- WORK TO BE COMPLETED -
Lines with the string "code" must each be copied from the listing.

- EXTRACTED DATA -
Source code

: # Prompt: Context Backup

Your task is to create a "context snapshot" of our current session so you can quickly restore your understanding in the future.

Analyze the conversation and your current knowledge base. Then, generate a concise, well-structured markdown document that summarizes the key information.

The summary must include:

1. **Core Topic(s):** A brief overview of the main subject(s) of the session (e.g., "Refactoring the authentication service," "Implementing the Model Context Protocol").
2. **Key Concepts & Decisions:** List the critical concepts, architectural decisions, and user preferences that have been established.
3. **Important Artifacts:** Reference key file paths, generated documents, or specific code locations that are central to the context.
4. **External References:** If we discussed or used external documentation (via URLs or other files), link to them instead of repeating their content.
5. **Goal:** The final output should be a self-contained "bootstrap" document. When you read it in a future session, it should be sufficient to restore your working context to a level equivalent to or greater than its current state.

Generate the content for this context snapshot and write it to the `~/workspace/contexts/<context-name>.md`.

- ANSWER SECTION -
Source code
3. **Important Artifacts:** Reference key file paths, generated documents, or specific code locations that are central to the context.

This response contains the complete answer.